The use of neoadjuvant chemotherapy is not clearly resolved. Reasons are complex but may involve surgery presenting as the most persuasive first option for the patient. There is also a lack of current studies providing a clear line of sight to the best options because resectable and borderline resectable pancreatic incidence have been mixed together in studies. American and European Society of Clinical Oncology guidelines do not currently recommend neoadjuvant chemotherapy, however retrospective and meta-analyses suggest a benefit.

PURPLE translational registry

The PURPLE translational registry for patients is a multi-site, multi-disciplinary cancer registry which aims to increase data sharing and collaboration in clinical and research settings and is proving effective in providing comparisons for research.

Current data is showing that the use of neoadjuvant chemotherapy in borderline resectable pancreatic cancer remains infrequent in Australia, despite evidence suggesting impact of overall survival for patients with this disease, particularly with the use of the chemotherapy treatment FOLFIRINOX. What is clear though is that more high-quality prospective randomised evidence is needed to enable the adoption of newer treatment regimens in borderline resectable pancreatic cancer. 
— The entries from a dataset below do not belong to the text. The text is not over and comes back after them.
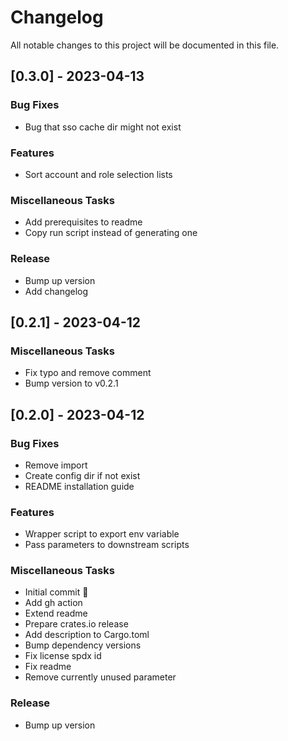 # Changelog

All notable changes to this project will be documented in this file.

## [0.3.0] - 2023-04-13

### Bug Fixes

- Bug that sso cache dir might not exist

### Features

- Sort account and role selection lists

### Miscellaneous Tasks

- Add prerequisites to readme
- Copy run script instead of generating one

### Release

- Bump up version
- Add changelog

## [0.2.1] - 2023-04-12

### Miscellaneous Tasks

- Fix typo and remove comment
- Bump version to v0.2.1

## [0.2.0] - 2023-04-12

### Bug Fixes

- Remove import
- Create config dir if not exist
- README installation guide

### Features

- Wrapper script to export env variable
- Pass parameters to downstream scripts

### Miscellaneous Tasks

- Initial commit 🚀
- Add gh action
- Extend readme
- Prepare crates.io release
- Add description to Cargo.toml
- Bump dependency versions
- Fix license spdx id
- Fix readme
- Remove currently unused parameter

### Release

- Bump up version

<!-- generated by git-cliff -->
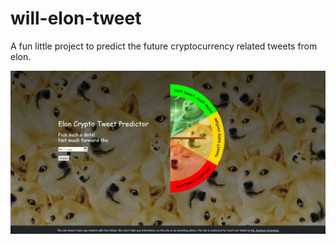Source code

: # will-elon-tweet
A fun little project to predict the future cryptocurrency related tweets from elon.

![alt text](/Screenshot.png)
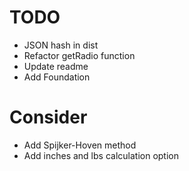 # TODO

* JSON hash in dist
* Refactor getRadio function
* Update readme
* Add Foundation

# Consider
* Add Spijker-Hoven method
* Add inches and lbs calculation option
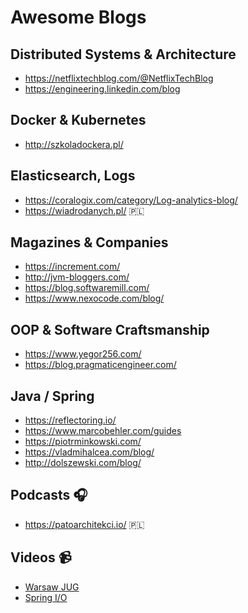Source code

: # Awesome Blogs

## Distributed Systems & Architecture
* https://netflixtechblog.com/@NetflixTechBlog
* https://engineering.linkedin.com/blog

## Docker & Kubernetes
* http://szkoladockera.pl/

## Elasticsearch, Logs
* https://coralogix.com/category/Log-analytics-blog/
* https://wiadrodanych.pl/ 🇵🇱

## Magazines & Companies
* https://increment.com/
* http://jvm-bloggers.com/
* https://blog.softwaremill.com/
* https://www.nexocode.com/blog/

## OOP & Software Craftsmanship 
* https://www.yegor256.com/
* https://blog.pragmaticengineer.com/

## Java / Spring
* https://reflectoring.io/ 
* https://www.marcobehler.com/guides
* https://piotrminkowski.com/
* https://vladmihalcea.com/blog/
* http://dolszewski.com/blog/

## Podcasts 🎧
* https://patoarchitekci.io/ 🇵🇱

## Videos 📹
* [Warsaw JUG](https://www.youtube.com/channel/UC2coGyxf5x_CzJ3l4F-N-Sw/videos)
* [Spring I/O](https://www.youtube.com/channel/UCLMPXsvSrhNPN3i9h-u8PYg) 
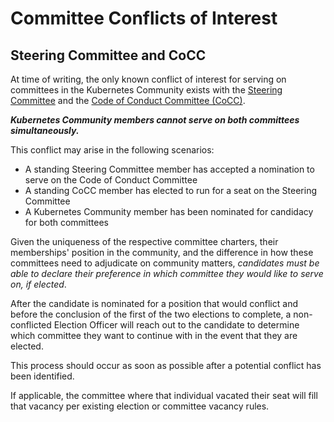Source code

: # Committee Conflicts of Interest

## Steering Committee and CoCC

At time of writing, the only known conflict of interest for serving on
committees in the Kubernetes Community exists with the
[Steering Committee](/committee-steering/README.md) and
the [Code of Conduct Committee (CoCC)](/committee-code-of-conduct/README.md).

**_Kubernetes Community members cannot serve on both committees simultaneously._**

This conflict may arise in the following scenarios:

- A standing Steering Committee member has accepted a nomination to serve on
  the Code of Conduct Committee
- A standing CoCC member has elected to run for a seat on the Steering
  Committee
- A Kubernetes Community member has been nominated for candidacy for both
  committees

Given the uniqueness of the respective committee charters, their memberships'
position in the community, and the difference in how these committees need to
adjudicate on community matters, _candidates must be able to declare their
preference in which committee they would like to serve on, if elected_.

After the candidate is nominated for a position that would conflict and before
the conclusion of the first of the two elections to complete, a non-conflicted
Election Officer will reach out to the candidate to determine which committee
they want to continue with in the event that they are elected.

This process should occur as soon as possible after a potential conflict has
been identified.

If applicable, the committee where that individual vacated their seat will fill
that vacancy per existing election or committee vacancy rules.
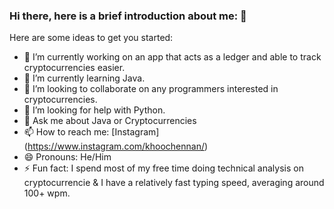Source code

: ### Hi there, here is a brief introduction about me: 👋

Here are some ideas to get you started:

- 🔭 I’m currently working on an app that acts as a ledger and able to track cryptocurrencies easier.
- 🌱 I’m currently learning Java.
- 👯 I’m looking to collaborate on any programmers interested in cryptocurrencies.
- 🤔 I’m looking for help with Python.
- 💬 Ask me about Java or Cryptocurrencies
- 📫 How to reach me: [Instagram] (https://www.instagram.com/khoochennan/)
- 😄 Pronouns: He/Him
- ⚡ Fun fact: I spend most of my free time doing technical analysis on cryptocurrencie & I have a relatively fast typing speed, averaging around 100+ wpm.

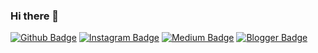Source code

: ### Hi there 👋

[![Github Badge](https://img.shields.io/badge/-Facebook-3b5998?style=quare&labelColor=3b5998&logo=Facebook&logoColor=white&link=link)](link) 
[![Instagram Badge](https://img.shields.io/badge/-Twitter-1DA1F2?style=flat-quare&labelColor=1DA1F2&logo=Twitter&logoColor=white&link=link)](link) 
[![Medium Badge](https://img.shields.io/badge/-Instagram-FCAF45?style=flat-quare&labelColor=FCAF45&logo=Instagram&logoColor=white&link=link)](link) 
[![Blogger Badge](https://img.shields.io/badge/-Linkedin-FF9800?style=flat-quare&labelColor=FF9800&logo=Linkedin&logoColor=white&link=link)](link)

<!--
**mzffr67/mzffr67** is a ✨ _special_ ✨ repository because its `README.md` (this file) appears on your GitHub profile.

Here are some ideas to get you started:

- 🔭 I’m currently working on ...
- 🌱 I’m currently learning ...
- 👯 I’m looking to collaborate on ...
- 🤔 I’m looking for help with ...
- 💬 Ask me about ...
- 📫 How to reach me: ...
- 😄 Pronouns: ...
- ⚡ Fun fact: ...
-->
Close to 100 delegates of clinicians and researchers, medical oncologists and surgeons attended the symposium in-person and online. Allied health, nurses and industry representatives also took part. In all, delegates represented 19 organisations including 7 VCCC alliance members: Western Health, Walter and Eliza Hall Institute of Medical Research, University of Melbourne, Royal Melbourne Hospital, St Vincent’s Hospital, Peter McCallum Cancer Centre and Austin Health. 

When asked to consider whether Victoria is ready to implement a standardised approach in early stage pancreatic cancer, the response was divided. The greater majority agreed the symposium allowed them to explore research, educational or clinical practice issues in localised pancreatic cancer. A number of delegates noted their interest in forming an expert group to annually review the latest treatment evidence and make recommendations for practice guidelines in Victoria.